Saints

The boldness of St. Francis

I read today about how, after searching out whether God called to him to preach or pray, when given the answer, St Francis ran out and preached the gospel first of all to a large flock of birds of various kinds, who listened with reverence and perhaps even true piety. 4bc7872c090c71da62a65f182c7c3ff1“My brother birds,” he said, “you should greatly praise your Creator, who clothed you with feathers, gave you wings for flight, confided to you purity of the air, and governs you without your least care.” As he spoke, they listened actively, fluttering about in a wonderful way, stretching their necks, spreading their wings, opening their beaks and looking at him. ‘He passed through their midst with amazing fervour of spirit, touching them with his tunic.’ And at the end of it all, he reproached himself for not preaching to the birds sooner!

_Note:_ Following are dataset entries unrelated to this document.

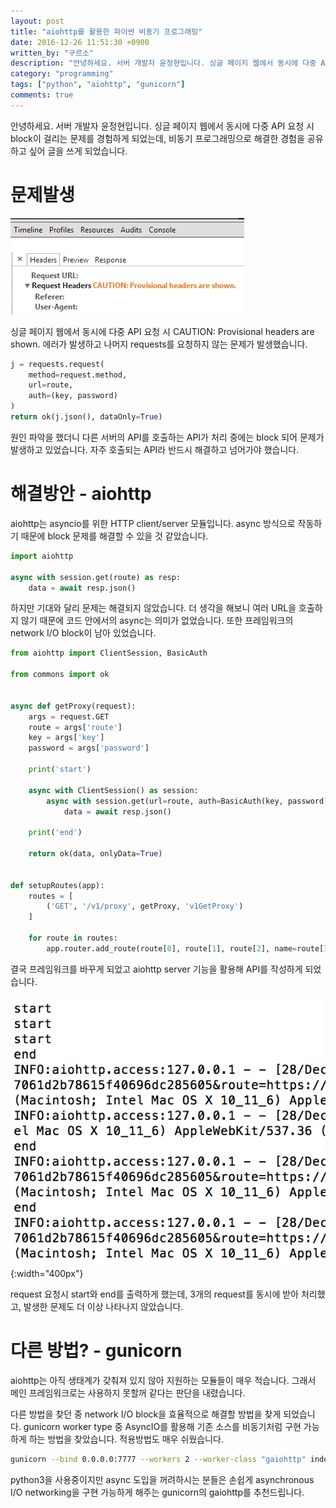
 ```yaml
---
layout: post
title: "aiohttp를 활용한 파이썬 비동기 프로그래밍"
date: 2016-12-26 11:51:30 +0900
written_by: "구르소"
description: "안녕하세요. 서버 개발자 윤정현입니다. 싱글 페이지 웹에서 동시에 다중 API 요청 시 block이 걸리는 문제를 경험하게 되었는데, 비동기 프로그래밍으로 해결한 경험을 공유하고 싶어 글을 쓰게 되었습니다."
category: "programming"
tags: ["python", "aiohttp", "gunicorn"]
comments: true
---
```


안녕하세요. 서버 개발자 윤정현입니다. 싱글 페이지 웹에서 동시에 다중 API 요청 시 block이 걸리는 문제를 경험하게 되었는데, 비동기 프로그래밍으로 해결한 경험을 공유하고 싶어 글을 쓰게 되었습니다.

# 문제발생

![aiohttp-python-async-programming-01](/assets/images/aiohttp-python-async-programming-01.jpg)

싱글 페이지 웹에서 동시에 다중 API 요청 시 CAUTION: Provisional headers are shown. 에러가 발생하고 나머지 requests를 요청하지 않는 문제가 발생했습니다.

```py
j = requests.request(
    method=request.method,
    url=route,
    auth=(key, password)
)
return ok(j.json(), dataOnly=True)
```

원인 파악을 했더니 다른 서버의 API를 호출하는 API가 처리 중에는 block 되어 문제가 발생하고 있었습니다. 자주 호출되는 API라 반드시 해결하고 넘어가야 했습니다.

# 해결방안 - aiohttp

aiohttp는 asyncio를 위한 HTTP client/server 모듈입니다. async 방식으로 작동하기 때문에 block 문제를 해결할 수 있을 것 같았습니다.

```py
import aiohttp

async with session.get(route) as resp:
    data = await resp.json()
```

하지만 기대와 달리 문제는 해결되지 않았습니다. 더 생각을 해보니 여러 URL을 호출하지 않기 때문에 코드 안에서의 async는 의미가 없었습니다. 또한 프레임워크의 network I/O block이 남아 있었습니다.

```py
from aiohttp import ClientSession, BasicAuth

from commons import ok


async def getProxy(request):
    args = request.GET
    route = args['route']
    key = args['key']
    password = args['password']
    
    print('start')

    async with ClientSession() as session:
        async with session.get(url=route, auth=BasicAuth(key, password)) as resp:
            data = await resp.json()

    print('end')

    return ok(data, onlyData=True)


def setupRoutes(app):
    routes = [
        ('GET', '/v1/proxy', getProxy, 'v1GetProxy')
    ]

    for route in routes:
        app.router.add_route(route[0], route[1], route[2], name=route[3])
```

결국 프레임워크를 바꾸게 되었고 aiohttp server 기능을 활용해 API를 작성하게 되었습니다.

![aiohttp-python-async-programming-02](/assets/images/aiohttp-python-async-programming-02.jpg){:width="400px"}

request 요청시 start와 end를 출력하게 했는데, 3개의 request를 동시에 받아 처리했고, 발생한 문제도 더 이상 나타나지 않았습니다.

# 다른 방법? - gunicorn

aiohttp는 아직 생태계가 갖춰져 있지 않아 지원하는 모듈들이 매우 적습니다. 그래서 메인 프레임워크로는 사용하지 못할꺼 같다는 판단을 내렸습니다.

다른 방법을 찾던 중 network I/O block을 효율적으로 해결할 방법을 찾게 되었습니다. gunicorn worker type 중 AsyncIO를 활용해 기존 소스를 비동기처럼 구현 가능하게 하는 방법을 찾았습니다. 적용방법도 매우 쉬웠습니다.

```sh
gunicorn --bind 0.0.0.0:7777 --workers 2 --worker-class "gaiohttp" index:app
```

python3을 사용중이지만 async 도입을 꺼려하시는 분들은 손쉽게 asynchronous I/O networking을 구현 가능하게 해주는 gunicorn의 gaiohttp를 추천드립니다.
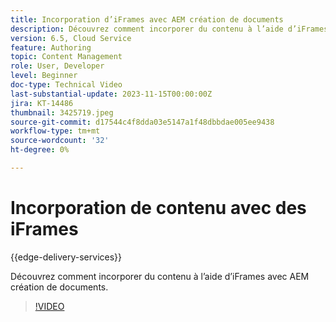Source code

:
```yaml
---
title: Incorporation d’iFrames avec AEM création de documents
description: Découvrez comment incorporer du contenu à l’aide d’iFrames avec AEM création de documents.
version: 6.5, Cloud Service
feature: Authoring
topic: Content Management
role: User, Developer
level: Beginner
doc-type: Technical Video
last-substantial-update: 2023-11-15T00:00:00Z
jira: KT-14486
thumbnail: 3425719.jpeg
source-git-commit: d17544c4f8dda03e5147a1f48dbbdae005ee9438
workflow-type: tm+mt
source-wordcount: '32'
ht-degree: 0%

---
```



# Incorporation de contenu avec des iFrames

{{edge-delivery-services}}

Découvrez comment incorporer du contenu à l’aide d’iFrames avec AEM création de documents.

>[!VIDEO](https://video.tv.adobe.com/v/3425719/?learn=on)
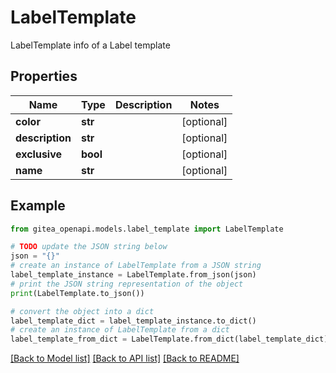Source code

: # LabelTemplate

LabelTemplate info of a Label template

## Properties

Name | Type | Description | Notes
------------ | ------------- | ------------- | -------------
**color** | **str** |  | [optional] 
**description** | **str** |  | [optional] 
**exclusive** | **bool** |  | [optional] 
**name** | **str** |  | [optional] 

## Example

```python
from gitea_openapi.models.label_template import LabelTemplate

# TODO update the JSON string below
json = "{}"
# create an instance of LabelTemplate from a JSON string
label_template_instance = LabelTemplate.from_json(json)
# print the JSON string representation of the object
print(LabelTemplate.to_json())

# convert the object into a dict
label_template_dict = label_template_instance.to_dict()
# create an instance of LabelTemplate from a dict
label_template_from_dict = LabelTemplate.from_dict(label_template_dict)
```
[[Back to Model list]](../README.md#documentation-for-models) [[Back to API list]](../README.md#documentation-for-api-endpoints) [[Back to README]](../README.md)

What really strikes me here, is his incredible boldness. Francis walks in a different world to me, a world where the most extraordinary things can be taken for granted, simply because God is with him. He doesn’t doubt or hesitate: God is with him.

This story isn’t even the best demonstration of this bold confidence. There is the time he was faced with a man-eating wolf. Where I would quickly rack my brains and try say my “best prayer”, Francis simply makes the sign of the cross, and immediately makes peace. Or when Francis was offered chicken on a Friday (he couldn’t eat chicken on a Friday, but also must “accept whatever you are given” [Lk 10:8]). I can’t imagine what sophistry I would use, but Francis simply makes the sign of the cross over it, and it comes back to life and flies away!

In fact, this boldness characterises his whole life. As soon as he receives God’s call, he jumps to action, no questions asked (meaning he didn’t fully understand a couple of times). He is defiantly “unrealistic” in his way of life, and that of his followers too. They live firmly in the knowledge that they can never trust him too much, and never love him too much.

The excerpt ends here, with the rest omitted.